Running your business as a private limited company has a number of advantages. The company is legally separate from the people who run it is the main advantage. Secondly. has separate finances from your personal ones hence personal assets are always insulated and protected from unexpected risks. Thirdly, it can keep any profits it makes after paying tax. If you know the rules and rights to start a limited company, it is an easy and promising affair to establish your own company.
To start a limited company one must obtain, beforehand, a suitable company name along with an official address for the company to be applied for getting registered. The name must be a unique one which is available for registration. A name will be used only once. You can also consider receiving a business name for trading purposes.
The company must have at least one director while more directors are allowed. The company will be owned by shareholders. Hence details of the company’s shares will also have to be produced during the registration process. Checking the SIC code rightly is important as SIC identifies what your company does. Agreements from shareholders with a list of PSC will be added to the preliminary requisites.
Appointments of directors is important. A company must have at least one director while a director board is most common. Directors are legally responsible for all the operations of the company. A director must be 16 or above in age. The directors need not be from UK. The name and address of the directors must be made available from the company office. Shareholders are the owners and hence they can decide upon the director or the members of the director board. Shareholders can have certain privileges and rights for privacy. Information regarding the shares must be given during registration.

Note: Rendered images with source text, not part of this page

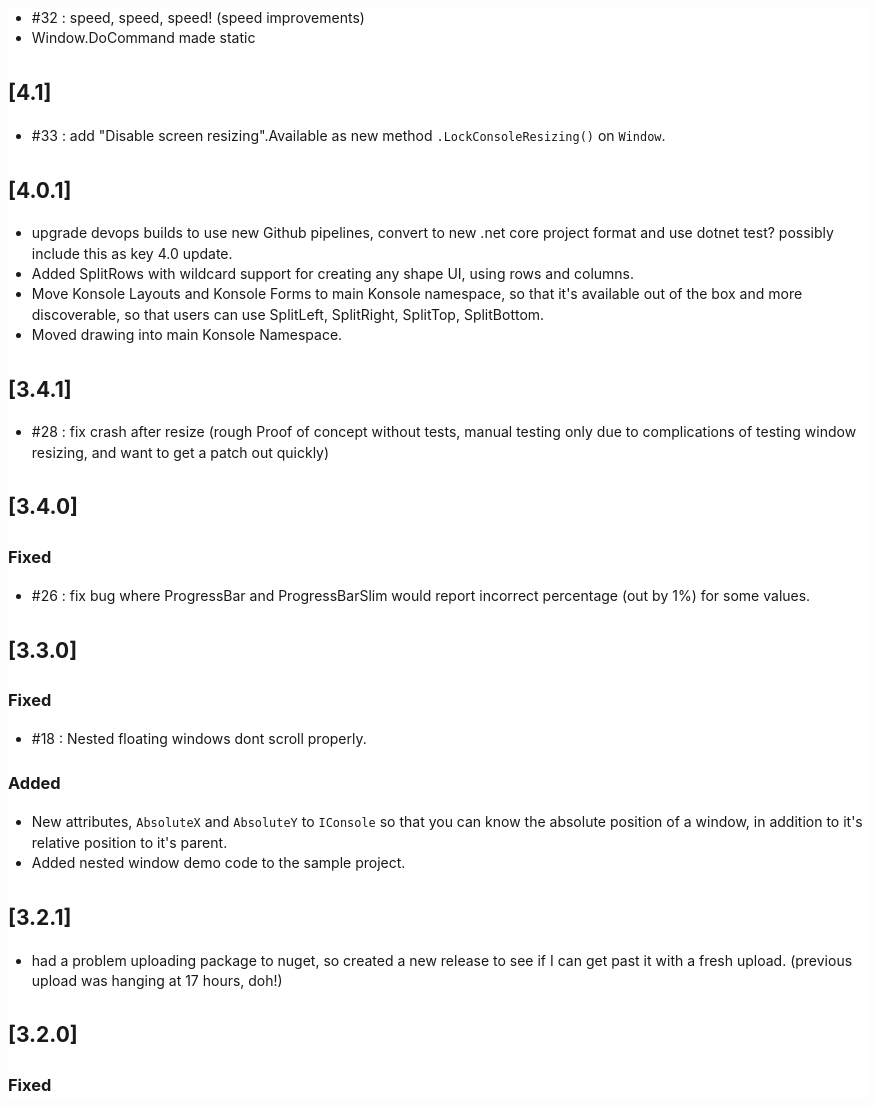 - #32 : speed, speed, speed! (speed improvements)
- Window.DoCommand made static

## [4.1]

- #33 : add "Disable screen resizing".Available as new method `.LockConsoleResizing()` on `Window`.

## [4.0.1]

- upgrade devops builds to use new Github pipelines, convert to new .net core project format and use dotnet test? possibly include this as key 4.0 update.
- Added SplitRows with wildcard support for creating any shape UI, using rows and columns.
- Move Konsole Layouts and Konsole Forms to main Konsole namespace, so that it's available out of the box and more discoverable, so that users can use SplitLeft, SplitRight, SplitTop, SplitBottom.
- Moved drawing into main Konsole Namespace.

## [3.4.1]

- #28 : fix crash after resize (rough Proof of concept without tests, manual testing only due to complications of testing window resizing, and want to get a patch out quickly)

## [3.4.0]

### Fixed

- #26 : fix bug where ProgressBar and ProgressBarSlim would report incorrect percentage (out by 1%) for some values.

## [3.3.0]

### Fixed

- #18 : Nested floating windows dont scroll properly.

### Added

- New attributes, `AbsoluteX` and `AbsoluteY` to `IConsole` so that you can know the absolute position of a window, in addition to it's relative position to it's parent.
- Added nested window demo code to the sample project.

## [3.2.1]

- had a problem uploading package to nuget, so created a new release to see if I can get past it with a fresh upload. (previous upload was hanging at 17 hours, doh!)

## [3.2.0]

### Fixed

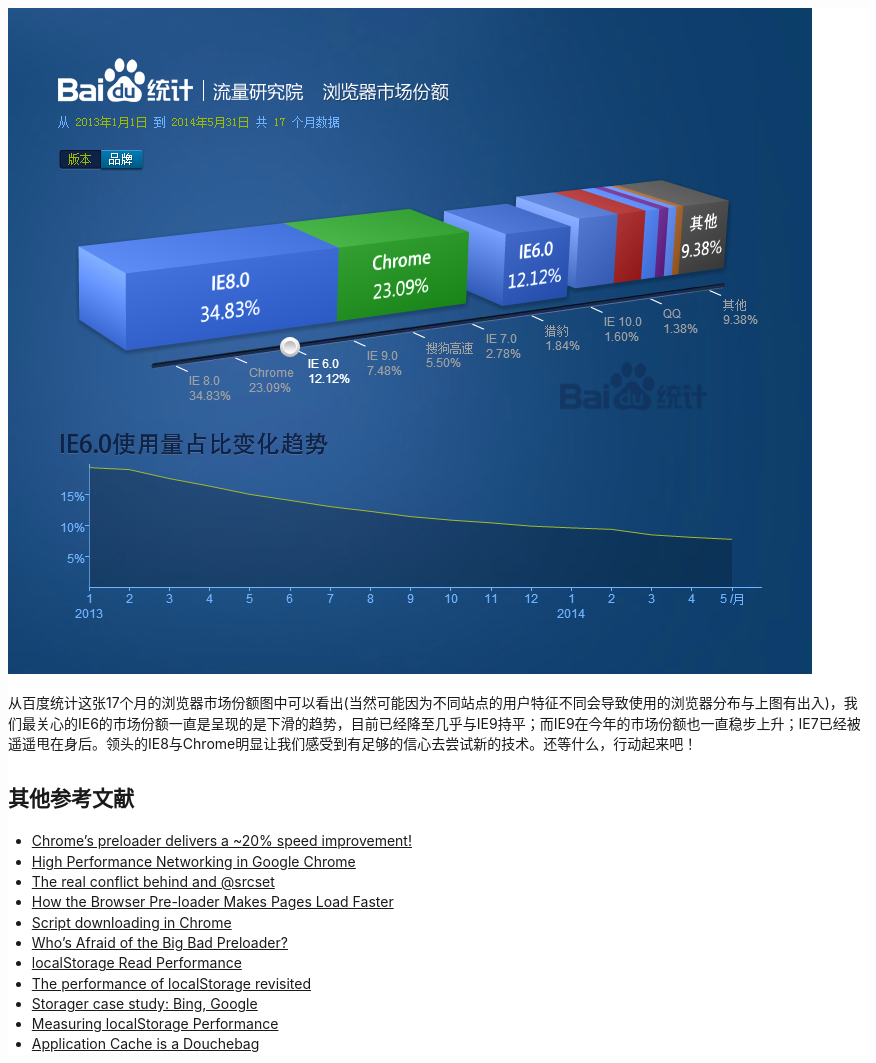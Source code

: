![IE6](./images/IE6_market.jpg)

从百度统计这张17个月的浏览器市场份额图中可以看出(当然可能因为不同站点的用户特征不同会导致使用的浏览器分布与上图有出入)，我们最关心的IE6的市场份额一直是呈现的是下滑的趋势，目前已经降至几乎与IE9持平；而IE9在今年的市场份额也一直稳步上升；IE7已经被遥遥甩在身后。领头的IE8与Chrome明显让我们感受到有足够的信心去尝试新的技术。还等什么，行动起来吧！


## 其他参考文献

- [Chrome’s preloader delivers a ~20% speed improvement!](https://plus.google.com/+IlyaGrigorik/posts/8AwRUE7wqAE)
- [High Performance Networking in Google Chrome](https://www.igvita.com/posa/high-performance-networking-in-google-chrome/)
- [The real conflict behind <picture> and @srcset](http://blog.cloudfour.com/the-real-conflict-behind-picture-and-srcset/)
- [How the Browser Pre-loader Makes Pages Load Faster](http://andydavies.me/blog/2013/10/22/how-the-browser-pre-loader-makes-pages-load-faster/)
- [Script downloading in Chrome](http://www.ravelrumba.com/blog/script-downloading-chrome/)
- [Who’s Afraid of the Big Bad Preloader?](http://calendar.perfplanet.com/2013/big-bad-preloader/)
- [localStorage Read Performance](http://calendar.perfplanet.com/2011/localstorage-read-performance/)
- [The performance of localStorage revisited](http://www.nczonline.net/blog/2012/04/25/the-performance-of-localstorage-revisited/)
- [Storager case study: Bing, Google](http://www.stevesouders.com/blog/2011/03/28/storager-case-study-bing-google/)
- [Measuring localStorage Performance](http://www.stevesouders.com/blog/2014/02/11/measuring-localstorage-performance/)
- [Application Cache is a Douchebag](http://alistapart.com/article/application-cache-is-a-douchebag)

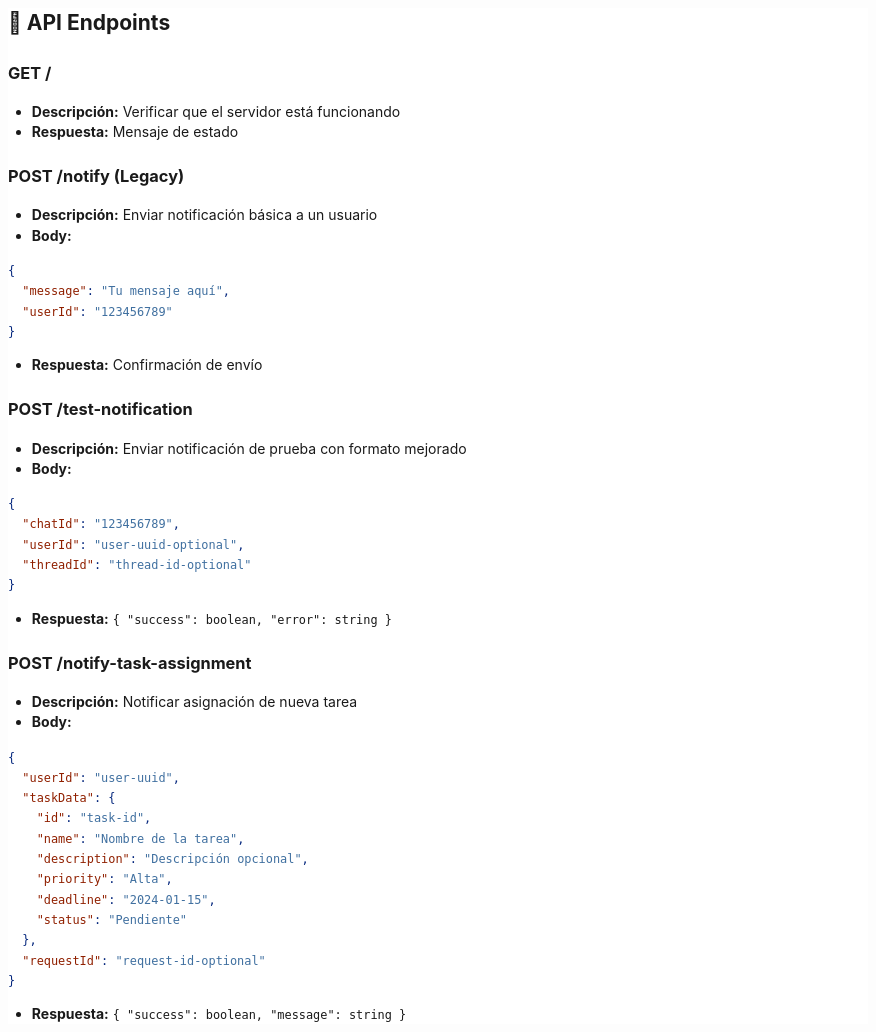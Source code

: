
 ```env
```

## 📡 API Endpoints

### GET /
- **Descripción:** Verificar que el servidor está funcionando
- **Respuesta:** Mensaje de estado

### POST /notify (Legacy)
- **Descripción:** Enviar notificación básica a un usuario
- **Body:**
```json
{
  "message": "Tu mensaje aquí",
  "userId": "123456789"
}
```
- **Respuesta:** Confirmación de envío

### POST /test-notification
- **Descripción:** Enviar notificación de prueba con formato mejorado
- **Body:**
```json
{
  "chatId": "123456789",
  "userId": "user-uuid-optional",
  "threadId": "thread-id-optional"
}
```
- **Respuesta:** `{ "success": boolean, "error": string }`

### POST /notify-task-assignment
- **Descripción:** Notificar asignación de nueva tarea
- **Body:**
```json
{
  "userId": "user-uuid",
  "taskData": {
    "id": "task-id",
    "name": "Nombre de la tarea",
    "description": "Descripción opcional",
    "priority": "Alta",
    "deadline": "2024-01-15",
    "status": "Pendiente"
  },
  "requestId": "request-id-optional"
}
```
- **Respuesta:** `{ "success": boolean, "message": string }`
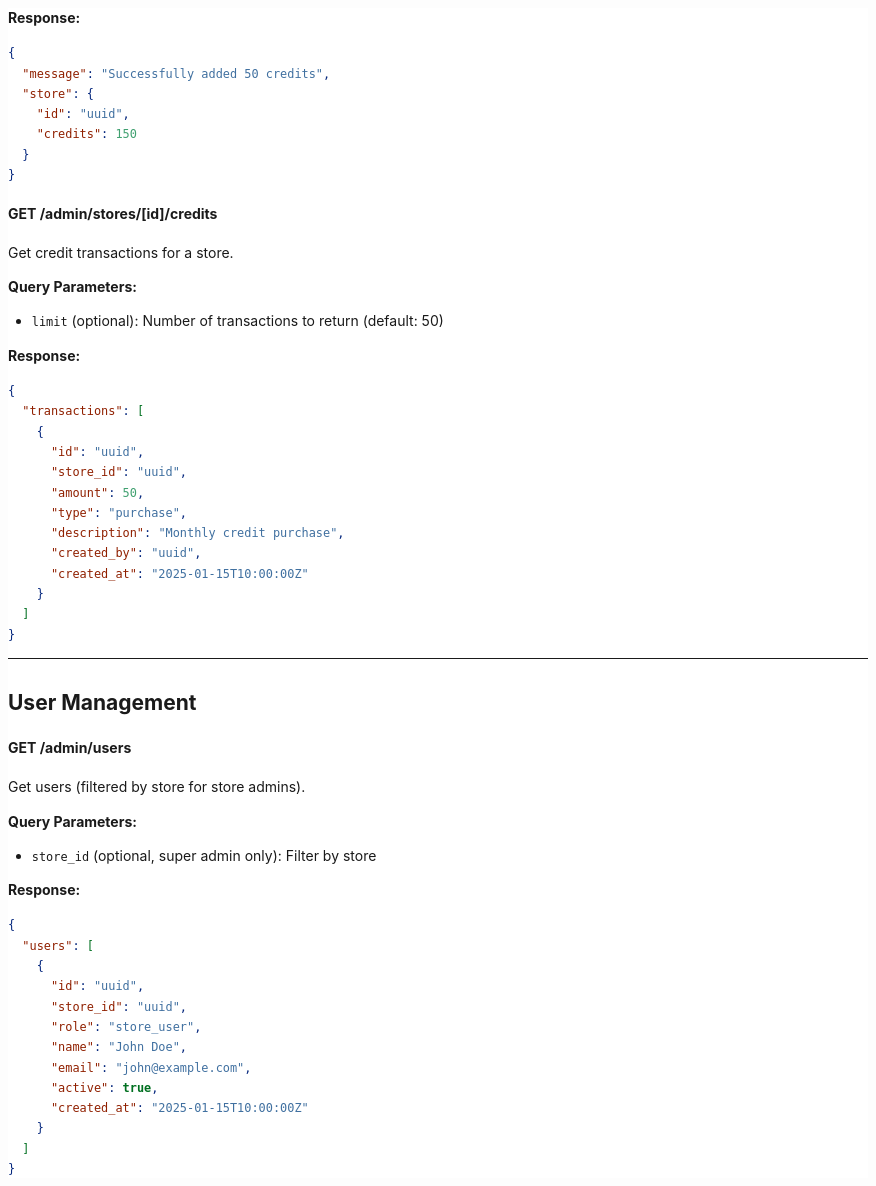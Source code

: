 **Response:**
```json
{
  "message": "Successfully added 50 credits",
  "store": {
    "id": "uuid",
    "credits": 150
  }
}
```

#### GET /admin/stores/[id]/credits
Get credit transactions for a store.

**Query Parameters:**
- `limit` (optional): Number of transactions to return (default: 50)

**Response:**
```json
{
  "transactions": [
    {
      "id": "uuid",
      "store_id": "uuid",
      "amount": 50,
      "type": "purchase",
      "description": "Monthly credit purchase",
      "created_by": "uuid",
      "created_at": "2025-01-15T10:00:00Z"
    }
  ]
}
```

---

## User Management

#### GET /admin/users
Get users (filtered by store for store admins).

**Query Parameters:**
- `store_id` (optional, super admin only): Filter by store

**Response:**
```json
{
  "users": [
    {
      "id": "uuid",
      "store_id": "uuid",
      "role": "store_user",
      "name": "John Doe",
      "email": "john@example.com",
      "active": true,
      "created_at": "2025-01-15T10:00:00Z"
    }
  ]
}
```

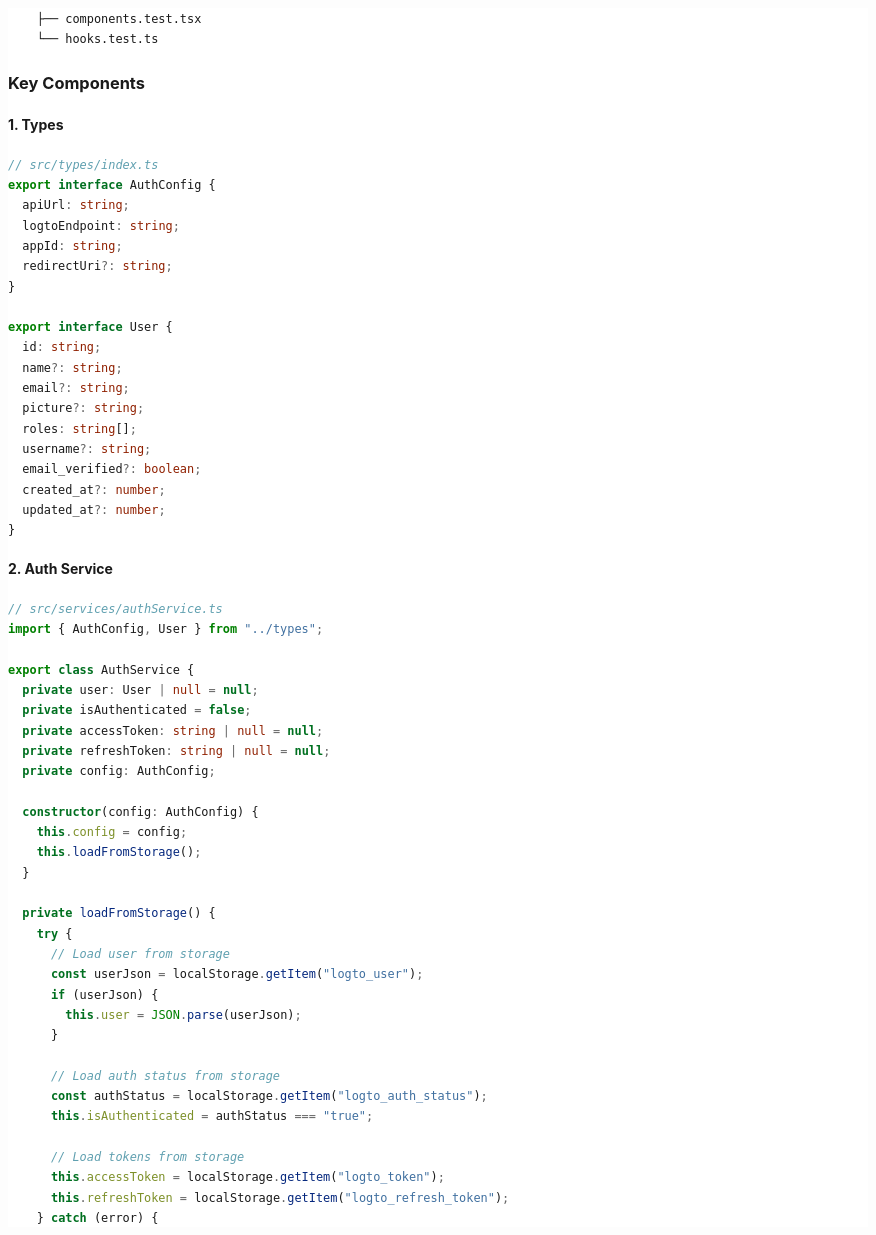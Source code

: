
 ```
    ├── components.test.tsx
    └── hooks.test.ts
```

### Key Components

#### 1. Types

```typescript
// src/types/index.ts
export interface AuthConfig {
  apiUrl: string;
  logtoEndpoint: string;
  appId: string;
  redirectUri?: string;
}

export interface User {
  id: string;
  name?: string;
  email?: string;
  picture?: string;
  roles: string[];
  username?: string;
  email_verified?: boolean;
  created_at?: number;
  updated_at?: number;
}
```

#### 2. Auth Service

```typescript
// src/services/authService.ts
import { AuthConfig, User } from "../types";

export class AuthService {
  private user: User | null = null;
  private isAuthenticated = false;
  private accessToken: string | null = null;
  private refreshToken: string | null = null;
  private config: AuthConfig;

  constructor(config: AuthConfig) {
    this.config = config;
    this.loadFromStorage();
  }

  private loadFromStorage() {
    try {
      // Load user from storage
      const userJson = localStorage.getItem("logto_user");
      if (userJson) {
        this.user = JSON.parse(userJson);
      }

      // Load auth status from storage
      const authStatus = localStorage.getItem("logto_auth_status");
      this.isAuthenticated = authStatus === "true";

      // Load tokens from storage
      this.accessToken = localStorage.getItem("logto_token");
      this.refreshToken = localStorage.getItem("logto_refresh_token");
    } catch (error) {
```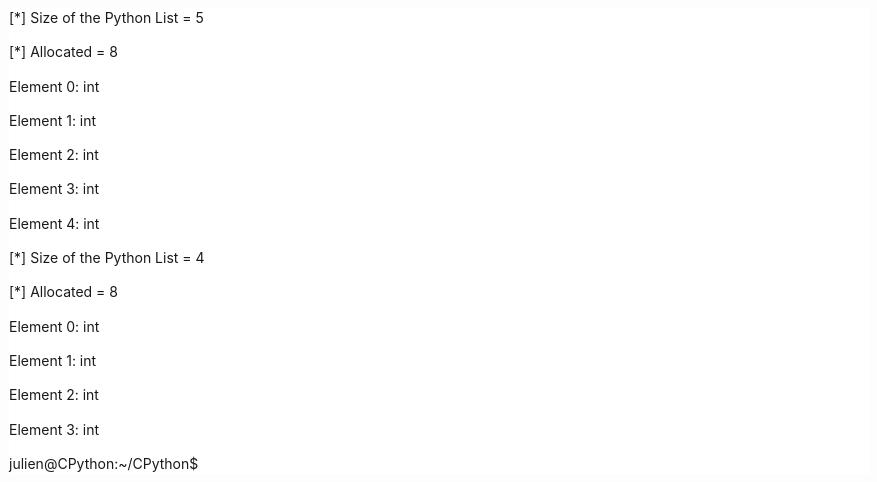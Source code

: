 [*] Size of the Python List = 5

[*] Allocated = 8

Element 0: int

Element 1: int

Element 2: int

Element 3: int

Element 4: int

[*] Size of the Python List = 4

[*] Allocated = 8

Element 0: int

Element 1: int

Element 2: int

Element 3: int

julien@CPython:~/CPython$
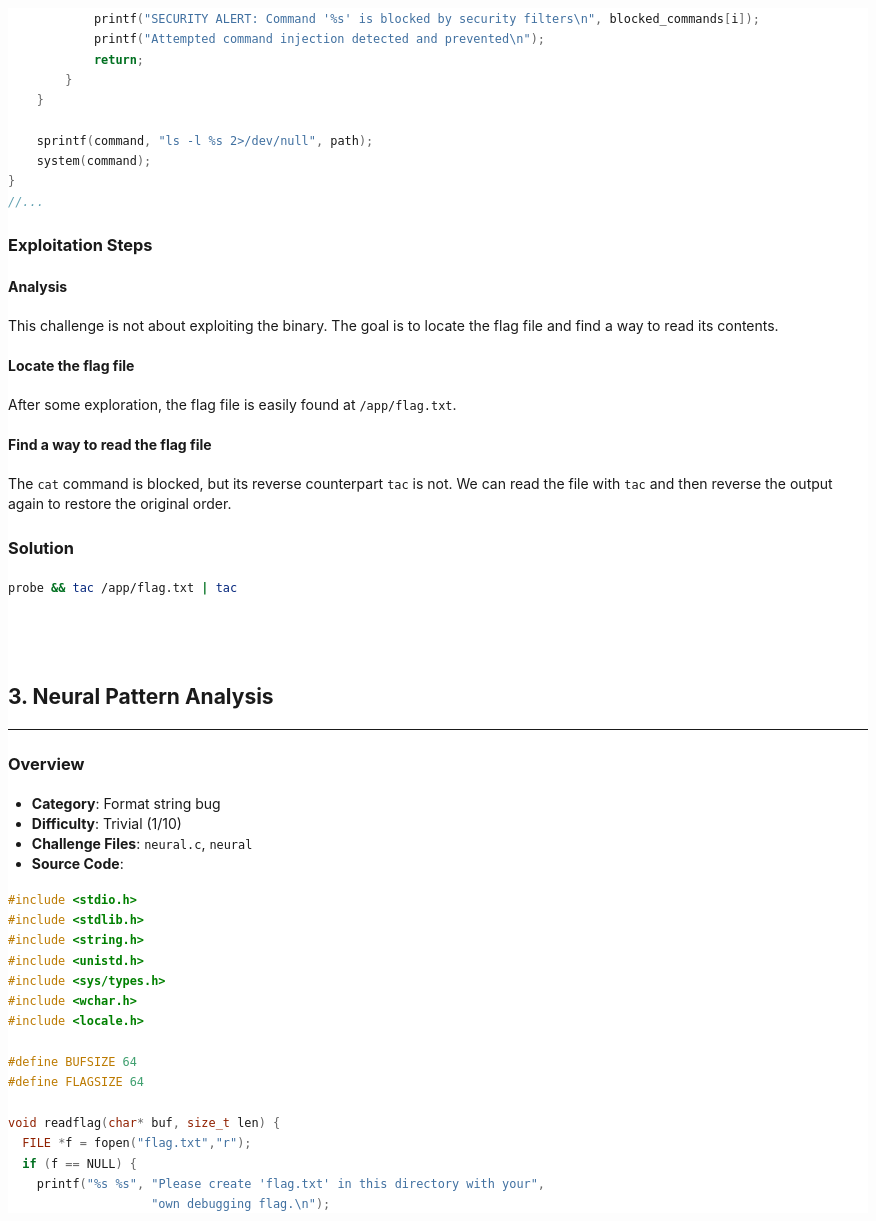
 ```c
            printf("SECURITY ALERT: Command '%s' is blocked by security filters\n", blocked_commands[i]);
            printf("Attempted command injection detected and prevented\n");
            return;
        }
    }
    
    sprintf(command, "ls -l %s 2>/dev/null", path);
    system(command);
}
//...
```

### Exploitation Steps 
#### Analysis
This challenge is not about exploiting the binary. The goal is to locate the flag file and find a way to read its contents.

#### Locate the flag file
After some exploration, the flag file is easily found at `/app/flag.txt`.

#### Find a way to read the flag file
The `cat` command is blocked, but its reverse counterpart `tac` is not. We can read the file with `tac` and then reverse the output again to restore the original order.

### Solution

```bash
probe && tac /app/flag.txt | tac
```



<br>
<br>




## **3. Neural Pattern Analysis**
---
### Overview 

- **Category**: Format string bug
- **Difficulty**: Trivial (1/10)
- **Challenge Files**: `neural.c`, `neural`
- **Source Code**: 

```c
#include <stdio.h>
#include <stdlib.h>
#include <string.h>
#include <unistd.h>
#include <sys/types.h>
#include <wchar.h>
#include <locale.h>

#define BUFSIZE 64
#define FLAGSIZE 64

void readflag(char* buf, size_t len) {
  FILE *f = fopen("flag.txt","r");
  if (f == NULL) {
    printf("%s %s", "Please create 'flag.txt' in this directory with your",
                    "own debugging flag.\n");
```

To get the registration successfully done, the memorandum of association and articles of association are needed. A ‘memorandum of association’ is a legal statement signed by all initial shareholders showing their agreement to form the new company. The ‘articles of association’ is the written rules about running the company. This too must be agreed by the shareholders, directors and the company secretary. Specific model for each of these documents are available with the authoritative offices and it should be followed.
You can register the company if all these are fulfilled. You can use the online registration portal to get the company registered in minutes. Immediately after the registration it is advisable to register for Corporation Tax. You must obtain the UTR number for Tax registration.